İşte bu yüzden Hindistan’dan Küba’ya, Çin’den Meksika’ya Atatürk heykelleri dikiliyor. Onlar emperyalizme karşı savaşta Türk Milleti’ni ve Cumhuriyet Devrimi’ni örnek aldı.

MEZHEP YERİNE MİLLET

Önceki günlerde Irak televizyonları Türkiye Temsilcisi sayın Cevat Gök Ulusal Kanal’da belirtti. Irak da bugün Atatürk’ü arıyor.
Cumhuriyet’in bize verdiği büyük ders budur. Farklı din, mezhep ya da etnik kökenlere sahip insanları birleştiren yer, millettir.
Türkiyemizde Türk Milletidir. Birinci sorunun yanıtı budur.
Türk de, Boşnak da, Kürt de, Laz da biziz, Alevi de, Sünni de, Hristiyan da, dinsiz de biziz; hepimiz Türk Milletiyiz.
ABD’ye karşı bağımsızlık mücadelesi, onun iç terör örgütlerine karşı mücadele, iç bölünme kışkırtmalarına karşı birleşme mücadelesi, Türk Milletinin bayrağı altında verildi, verilecek.
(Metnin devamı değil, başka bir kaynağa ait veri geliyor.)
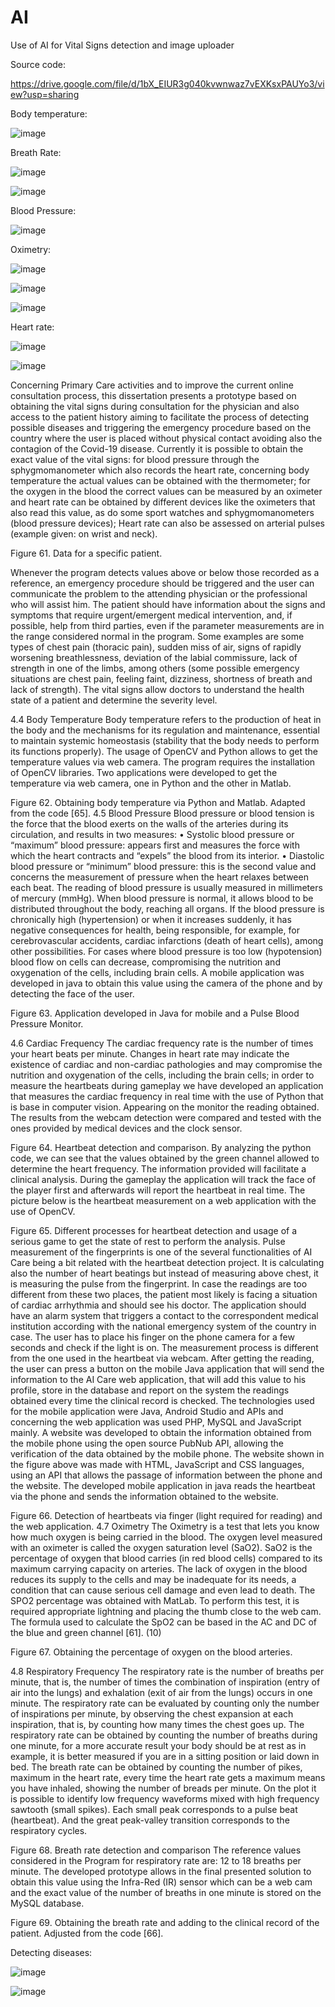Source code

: # AI

Use of AI for Vital Signs detection and image uploader

Source code:

https://drive.google.com/file/d/1bX_EIUR3g040kvwnwaz7vEXKsxPAUYo3/view?usp=sharing


Body temperature:

![image](https://user-images.githubusercontent.com/26171557/187051252-ff50c380-c97f-44b4-aa50-6deffb193d83.png)


Breath Rate:

![image](https://user-images.githubusercontent.com/26171557/187051279-0c54354f-60e8-43ad-b049-5f2dccd4321f.png)

![image](https://user-images.githubusercontent.com/26171557/187051282-69b244e1-afc0-47b5-80ee-daac51ef0f11.png)



Blood Pressure:

![image](https://user-images.githubusercontent.com/26171557/187051266-8f75ed75-4a65-4216-9451-c4ee192f4e0a.png)



Oximetry:

![image](https://user-images.githubusercontent.com/26171557/187051291-29793c2a-c1e0-4d85-8e7a-3dde39b8200b.png)

![image](https://user-images.githubusercontent.com/26171557/187051293-fc61687d-8692-4489-95cf-615ec9c20328.png)

![image](https://user-images.githubusercontent.com/26171557/187051299-4b53f33c-5c22-42d7-9e80-81be9bcfc81b.png)


Heart rate:

![image](https://user-images.githubusercontent.com/26171557/187051315-2fb6dd35-c72e-41ee-9c85-ee0abb947cfa.png)


![image](https://user-images.githubusercontent.com/26171557/187051317-099ac757-8abf-4097-80d9-89d02c51f1ca.png)


Concerning Primary Care activities and to improve the current online consultation process, this dissertation presents a prototype based on obtaining the vital signs during consultation for the physician and also access to the patient history aiming to facilitate the process of detecting possible diseases and triggering the emergency procedure based on the country where the user is placed without physical contact avoiding also the contagion of the Covid-19 disease.
Currently it is possible to obtain the exact value of the vital signs: for blood pressure through the sphygmomanometer which also records the heart rate, concerning body temperature the actual values can be obtained with the thermometer; for the oxygen in the blood the correct values can be measured by an oximeter and heart rate can be obtained by different devices like the oximeters that also read this value, as do some sport watches and sphygmomanometers (blood pressure devices); Heart rate can also be assessed on arterial pulses (example given: on wrist and neck).
       
Figure 61. Data for a specific patient.

Whenever the program detects values above or below those recorded as a reference, an emergency procedure should be triggered and the user can communicate the problem to the attending physician or the professional who will assist him.
The patient should have information about the signs and symptoms that require urgent/emergent medical intervention, and, if possible, help from third parties, even if the parameter measurements are in the range considered normal in the program. Some examples are some types of chest pain (thoracic pain), sudden miss of air, signs of rapidly worsening breathlessness, deviation of the labial commissure, lack of strength in one of the limbs, among others (some possible emergency situations are chest pain, feeling faint, dizziness, shortness of breath and lack of strength). The vital signs allow doctors to understand the health state of a patient and determine the severity level.

4.4	Body Temperature
Body temperature refers to the production of heat in the body and the mechanisms for its regulation and maintenance, essential to maintain systemic homeostasis (stability that the body needs to perform its functions properly). The usage of OpenCV and Python allows to get the temperature values via web camera. The program requires the installation of OpenCV libraries. Two applications were developed to get the temperature via web camera, one in Python and the other in Matlab.
      
Figure 62. Obtaining body temperature via Python and Matlab. Adapted from the code [65].
4.5	Blood Pressure
Blood pressure or blood tension is the force that the blood exerts on the walls of the arteries during its circulation, and results in two measures:
• Systolic blood pressure or “maximum” blood pressure: appears first and measures the force with which the heart contracts and “expels” the blood from its interior.
• Diastolic blood pressure or “minimum” blood pressure: this is the second value and concerns the measurement of pressure when the heart relaxes between each beat.
The reading of blood pressure is usually measured in millimeters of mercury (mmHg). When blood pressure is normal, it allows blood to be distributed throughout the body, reaching all organs. If the blood pressure is chronically high (hypertension) or when it increases suddenly, it has negative consequences for health, being responsible, for example, for cerebrovascular accidents, cardiac infarctions (death of heart cells), among other possibilities. For cases where blood pressure is too low (hypotension) blood flow on cells can decrease, compromising the nutrition and oxygenation of the cells, including brain cells. A mobile application was developed in java to obtain this value using the camera of the phone and by detecting the face of the user.
     
Figure 63. Application developed in Java for mobile and a Pulse Blood Pressure Monitor.

4.6	Cardiac Frequency
The cardiac frequency rate is the number of times your heart beats per minute. Changes in heart rate may indicate the existence of cardiac and non-cardiac pathologies and may compromise the nutrition and oxygenation of the cells, including the brain cells; in order to measure the heartbeats during gameplay we have developed an application that measures the cardiac frequency in real time with the use of Python that is base in computer vision. Appearing on the monitor the reading obtained. The results from the webcam detection were compared and tested with the ones provided by medical devices and the clock sensor.
  
Figure 64. Heartbeat detection and comparison.
By analyzing the python code, we can see that the values obtained by the green channel allowed to determine the heart frequency.
The information provided will facilitate a clinical analysis. During the gameplay the application will track the face of the player first and afterwards will report the heartbeat in real time. The picture below is the heartbeat measurement on a web application with the use of OpenCV.
   
Figure 65. Different processes for heartbeat detection and usage of a serious game to get the state of rest to perform the analysis.
Pulse measurement of the fingerprints is one of the several functionalities of AI Care being a bit related with the heartbeat detection project. It is calculating also the number of heart beatings but instead of measuring above chest, it is measuring the pulse from the fingerprint. In case the readings are too different from these two places, the patient most likely is facing a situation of cardiac arrhythmia and should see his doctor.
The application should have an alarm system that triggers a contact to the correspondent medical institution according with the national emergency system of the country in case. The user has to place his finger on the phone camera for a few seconds and check if the light is on. The measurement process is different from the one used in the heartbeat via webcam. After getting the reading, the user can press a button on the mobile Java application that will send the information to the AI Care web application, that will add this value to his profile, store in the database and report on the system the readings obtained every time the clinical record is checked.
The technologies used for the mobile application were Java, Android Studio and APIs and concerning the web application was used PHP, MySQL and JavaScript mainly.
A website was developed to obtain the information obtained from the mobile phone using the open source PubNub API, allowing the verification of the data obtained by the mobile phone. The website shown in the figure above was made with HTML, JavaScript and CSS languages, using an API that allows the passage of information between the phone and the website. The developed mobile application in java reads the heartbeat via the phone and sends the information obtained to the website.
   
   
Figure 66. Detection of heartbeats via finger (light required for reading) and the web application.
4.7	Oximetry
The Oximetry is a test that lets you know how much oxygen is being carried in the blood. The oxygen level measured with an oximeter is called the oxygen saturation level (SaO2). SaO2 is the percentage of oxygen that blood carries (in red blood cells) compared to its maximum carrying capacity on arteries. The lack of oxygen in the blood reduces its supply to the cells  and may be inadequate for its needs, a condition that can cause serious cell damage and even lead to death. The SPO2 percentage was obtained with MatLab. To perform this test, it is required appropriate lightning and placing the thumb close to the web cam.
The formula used to calculate the SpO2 can be based in the AC and DC of the blue and green channel [61].
(10)
   
Figure 67. Obtaining the percentage of oxygen on the blood arteries.

4.8	Respiratory Frequency
The respiratory rate is the number of breaths per minute, that is, the number of times the combination of inspiration (entry of air into the lungs) and exhalation (exit of air from the lungs) occurs in one minute. The respiratory rate can be evaluated by counting only the number of inspirations per minute, by observing the chest expansion at each inspiration, that is, by counting how many times the chest goes up.
The respiratory rate can be obtained by counting the number of breaths during one minute, for a more accurate result your body should be at rest as in example, it is better measured if you are in a sitting position or laid down in bed. The breath rate can be obtained by counting the number of pikes, maximum in the heart rate, every time the heart rate gets a maximum means you have inhaled, showing the number of breads per minute. On the plot it is possible to identify low frequency waveforms mixed with high frequency sawtooth (small spikes). Each small peak corresponds to a pulse beat (heartbeat). And the great peak-valley transition corresponds to the respiratory cycles.
  
Figure 68. Breath rate detection and comparison
The reference values considered in the Program for respiratory rate are: 12 to 18 breaths per minute. The developed prototype allows in the final presented solution to obtain this value using the Infra-Red (IR) sensor which can be a web cam and the exact value of the number of breaths in one minute is stored on the MySQL database.
  
Figure 69. Obtaining the breath rate and adding to the clinical record of the patient. Adjusted from the code [66].


Detecting diseases:

![image](https://user-images.githubusercontent.com/26171557/187051354-52053ae5-c30c-429a-ba52-791bc130e241.png)

![image](https://user-images.githubusercontent.com/26171557/187051360-235da39f-63ac-4f0d-8b6e-1ff23597da2c.png)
TOPRAK BÜTÜNLÜĞÜ VE MİLLİ BİRLİK

Yerimiz dar, ama önümüzdeki haftalarda ele alacağız. Komşuların toprak bütünlüğü, doğru ama eksik bir taleptir.
Mezhepsel bölünmenin, Amerikan planlarındaki işlevini de işleyeceğiz.
Güneyde sadece Suriye ve Irak halkını görüyoruz
Cumhuriyetin bize bıraktığı mirasla Türk Milleti olarak sınırımızın güneyinde kimsenin mezhebine ya da etnik kimliğine bakmıyoruz.
Güneyimizde sadece Irak ve Suriye halkını görüyoruz. İkinci sorunun yanıtı budur.
Türk Milleti’ne dayanan, onun birliğini savunan dış politika, komşularda da millete dayanmak zorundadır.

TÜRK MİLLETİNİN ÖNCÜLÜK GÖREVİ

Türkiye’nin milli dış politikasının esası, komşu halklarımızı milli temelde birleştirmektir.
Irak ve Suriye politikalarımızda bunun somut uygulamalarını önümüzdeki haftalarda tartışacağız.
Cumhuriyet Devrimi Türk Milleti’ne coğrafyamızda öncülük görevini miras bırakmıştır. Görevimizi yerine getireceğiz.